━━ Provided data ━━

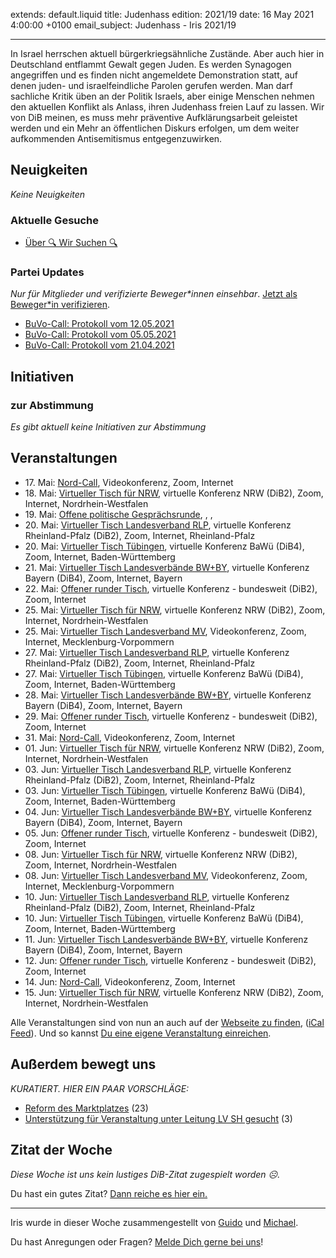 
extends: default.liquid
title: Judenhass
edition: 2021/19
date: 16 May 2021 4:00:00 +0100
email_subject: Judenhass - Iris 2021/19

---
In Israel herrschen aktuell bürgerkriegsähnliche Zustände. Aber auch hier in Deutschland entflammt Gewalt gegen Juden. Es werden Synagogen angegriffen und es finden nicht angemeldete Demonstration statt, auf denen juden- und israelfeindliche Parolen gerufen werden.
Man darf sachliche Kritik üben an der Politik Israels, aber einige Menschen nehmen den aktuellen Konflikt als Anlass, ihren Judenhass freien Lauf zu lassen. Wir von DiB meinen, es muss mehr präventive Aufklärungsarbeit geleistet werden und ein Mehr an öffentlichen Diskurs erfolgen, um dem weiter aufkommenden Antisemitismus entgegenzuwirken.

## Neuigkeiten

_Keine Neuigkeiten_

### Aktuelle Gesuche

 - [Über 🔍 Wir Suchen 🔍](https://marktplatz.bewegung.jetzt/t/ueber-wir-suchen/8837)

### Partei Updates

_Nur für Mitglieder und verifizierte Beweger\*innen einsehbar_. [Jetzt als Beweger\*in verifizieren](https://bewegung.jetzt/bewegerin-werden/).

 - [BuVo-Call: Protokoll vom 12.05.2021](https://marktplatz.bewegung.jetzt/t/buvo-call-protokoll-vom-12-05-2021/38056)
 - [BuVo-Call: Protokoll vom 05.05.2021](https://marktplatz.bewegung.jetzt/t/buvo-call-protokoll-vom-05-05-2021/37997)
 - [BuVo-Call: Protokoll vom 21.04.2021](https://marktplatz.bewegung.jetzt/t/buvo-call-protokoll-vom-21-04-2021/37797)

## Initiativen

### zur Abstimmung
_Es gibt aktuell keine Initiativen zur Abstimmung_

## Veranstaltungen

 - 17.&nbsp;Mai: [Nord-Call](https://bewegung.jetzt/veranstaltungen/nord-call-2021-05-17/), Videokonferenz, Zoom, Internet
 - 18.&nbsp;Mai: [Virtueller Tisch für NRW](https://bewegung.jetzt/veranstaltungen/virtueller-tisch-landesverbaende-bwby-2021-05-18/), virtuelle Konferenz NRW (DiB2), Zoom, Internet, Nordrhein-Westfalen
 - 19.&nbsp;Mai: [Offene politische Gesprächsrunde](https://bewegung.jetzt/veranstaltungen/offene-politische-gespraechsrunde-2021-05-19/), , , 
 - 20.&nbsp;Mai: [Virtueller Tisch Landesverband RLP](https://bewegung.jetzt/veranstaltungen/virtueller-tisch-landesverband-rlp-2021-05-20/), virtuelle Konferenz Rheinland-Pfalz (DiB2), Zoom, Internet, Rheinland-Pfalz
 - 20.&nbsp;Mai: [Virtueller Tisch Tübingen](https://bewegung.jetzt/veranstaltungen/virtueller-tisch-tuebingen-2021-05-20/), virtuelle Konferenz BaWü (DiB4), Zoom, Internet, Baden-Württemberg
 - 21.&nbsp;Mai: [Virtueller Tisch Landesverbände BW+BY](https://bewegung.jetzt/veranstaltungen/virtueller-tisch-landesverbaende-bwby-2-2021-05-21/), virtuelle Konferenz Bayern (DiB4), Zoom, Internet, Bayern
 - 22.&nbsp;Mai: [Offener runder Tisch](https://bewegung.jetzt/veranstaltungen/offener-runder-tisch-2021-05-22/), virtuelle Konferenz - bundesweit (DiB2), Zoom, Internet
 - 25.&nbsp;Mai: [Virtueller Tisch für NRW](https://bewegung.jetzt/veranstaltungen/virtueller-tisch-landesverbaende-bwby-2021-05-25/), virtuelle Konferenz NRW (DiB2), Zoom, Internet, Nordrhein-Westfalen
 - 25.&nbsp;Mai: [Virtueller Tisch Landesverband MV](https://bewegung.jetzt/veranstaltungen/mv-call-2021-05-25/), Videokonferenz, Zoom, Internet, Mecklenburg-Vorpommern
 - 27.&nbsp;Mai: [Virtueller Tisch Landesverband RLP](https://bewegung.jetzt/veranstaltungen/virtueller-tisch-landesverband-rlp-2021-05-27/), virtuelle Konferenz Rheinland-Pfalz (DiB2), Zoom, Internet, Rheinland-Pfalz
 - 27.&nbsp;Mai: [Virtueller Tisch Tübingen](https://bewegung.jetzt/veranstaltungen/virtueller-tisch-tuebingen-2021-05-27/), virtuelle Konferenz BaWü (DiB4), Zoom, Internet, Baden-Württemberg
 - 28.&nbsp;Mai: [Virtueller Tisch Landesverbände BW+BY](https://bewegung.jetzt/veranstaltungen/virtueller-tisch-landesverbaende-bwby-2-2021-05-28/), virtuelle Konferenz Bayern (DiB4), Zoom, Internet, Bayern
 - 29.&nbsp;Mai: [Offener runder Tisch](https://bewegung.jetzt/veranstaltungen/offener-runder-tisch-2021-05-29/), virtuelle Konferenz - bundesweit (DiB2), Zoom, Internet
 - 31.&nbsp;Mai: [Nord-Call](https://bewegung.jetzt/veranstaltungen/nord-call-2021-05-31/), Videokonferenz, Zoom, Internet
 - 01.&nbsp;Jun: [Virtueller Tisch für NRW](https://bewegung.jetzt/veranstaltungen/virtueller-tisch-landesverbaende-bwby-2021-06-01/), virtuelle Konferenz NRW (DiB2), Zoom, Internet, Nordrhein-Westfalen
 - 03.&nbsp;Jun: [Virtueller Tisch Landesverband RLP](https://bewegung.jetzt/veranstaltungen/virtueller-tisch-landesverband-rlp-2021-06-03/), virtuelle Konferenz Rheinland-Pfalz (DiB2), Zoom, Internet, Rheinland-Pfalz
 - 03.&nbsp;Jun: [Virtueller Tisch Tübingen](https://bewegung.jetzt/veranstaltungen/virtueller-tisch-tuebingen-2021-06-03/), virtuelle Konferenz BaWü (DiB4), Zoom, Internet, Baden-Württemberg
 - 04.&nbsp;Jun: [Virtueller Tisch Landesverbände BW+BY](https://bewegung.jetzt/veranstaltungen/virtueller-tisch-landesverbaende-bwby-2-2021-06-04/), virtuelle Konferenz Bayern (DiB4), Zoom, Internet, Bayern
 - 05.&nbsp;Jun: [Offener runder Tisch](https://bewegung.jetzt/veranstaltungen/offener-runder-tisch-2021-06-05/), virtuelle Konferenz - bundesweit (DiB2), Zoom, Internet
 - 08.&nbsp;Jun: [Virtueller Tisch für NRW](https://bewegung.jetzt/veranstaltungen/virtueller-tisch-landesverbaende-bwby-2021-06-08/), virtuelle Konferenz NRW (DiB2), Zoom, Internet, Nordrhein-Westfalen
 - 08.&nbsp;Jun: [Virtueller Tisch Landesverband MV](https://bewegung.jetzt/veranstaltungen/mv-call-2021-06-08/), Videokonferenz, Zoom, Internet, Mecklenburg-Vorpommern
 - 10.&nbsp;Jun: [Virtueller Tisch Landesverband RLP](https://bewegung.jetzt/veranstaltungen/virtueller-tisch-landesverband-rlp-2021-06-10/), virtuelle Konferenz Rheinland-Pfalz (DiB2), Zoom, Internet, Rheinland-Pfalz
 - 10.&nbsp;Jun: [Virtueller Tisch Tübingen](https://bewegung.jetzt/veranstaltungen/virtueller-tisch-tuebingen-2021-06-10/), virtuelle Konferenz BaWü (DiB4), Zoom, Internet, Baden-Württemberg
 - 11.&nbsp;Jun: [Virtueller Tisch Landesverbände BW+BY](https://bewegung.jetzt/veranstaltungen/virtueller-tisch-landesverbaende-bwby-2-2021-06-11/), virtuelle Konferenz Bayern (DiB4), Zoom, Internet, Bayern
 - 12.&nbsp;Jun: [Offener runder Tisch](https://bewegung.jetzt/veranstaltungen/offener-runder-tisch-2021-06-12/), virtuelle Konferenz - bundesweit (DiB2), Zoom, Internet
 - 14.&nbsp;Jun: [Nord-Call](https://bewegung.jetzt/veranstaltungen/nord-call-2021-06-14/), Videokonferenz, Zoom, Internet
 - 15.&nbsp;Jun: [Virtueller Tisch für NRW](https://bewegung.jetzt/veranstaltungen/virtueller-tisch-landesverbaende-bwby-2021-06-15/), virtuelle Konferenz NRW (DiB2), Zoom, Internet, Nordrhein-Westfalen


Alle Veranstaltungen sind von nun an auch auf der [Webseite zu finden](https://bewegung.jetzt/veranstaltungen/), ([iCal Feed](https://bewegung.jetzt/?ical=1)). Und so kannst [Du eine eigene Veranstaltung einreichen](https://marktplatz.bewegung.jetzt/t/eine-veranstaltung-auf-der-webseite-einreichen/21379).


## Außerdem bewegt uns

_KURATIERT. HIER EIN PAAR VORSCHLÄGE:_
 - [Reform des Marktplatzes](https://marktplatz.bewegung.jetzt/t/reform-des-marktplatzes/38059) (23)
 - [Unterstützung für Veranstaltung unter Leitung LV SH gesucht](https://marktplatz.bewegung.jetzt/t/unterstuetzung-fuer-veranstaltung-unter-leitung-lv-sh-gesucht/37995) (3)

## Zitat der Woche
_Diese Woche ist uns kein lustiges DiB-Zitat zugespielt worden ☹._

Du hast ein gutes Zitat? [Dann reiche es hier ein.](https://marktplatz.bewegung.jetzt/t/fortsetzung-lustige-dib-zitate/24431)


---

Iris wurde in dieser Woche zusammengestellt von [Guido](https://marktplatz.bewegung.jetzt/u/Guido/) und [Michael](https://marktplatz.bewegung.jetzt/u/MichaelVoss/).

Du hast Anregungen oder Fragen? [Melde Dich gerne bei uns](https://marktplatz.bewegung.jetzt/t/neu-iris-die-woechtliche-zusammenfasssung-zum-sonntagsbrunch/10990)!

━━━

*Work to be completed:* The word "Offener" appears on some lines of the data above; count those lines and return only the number.

*Output below:* 4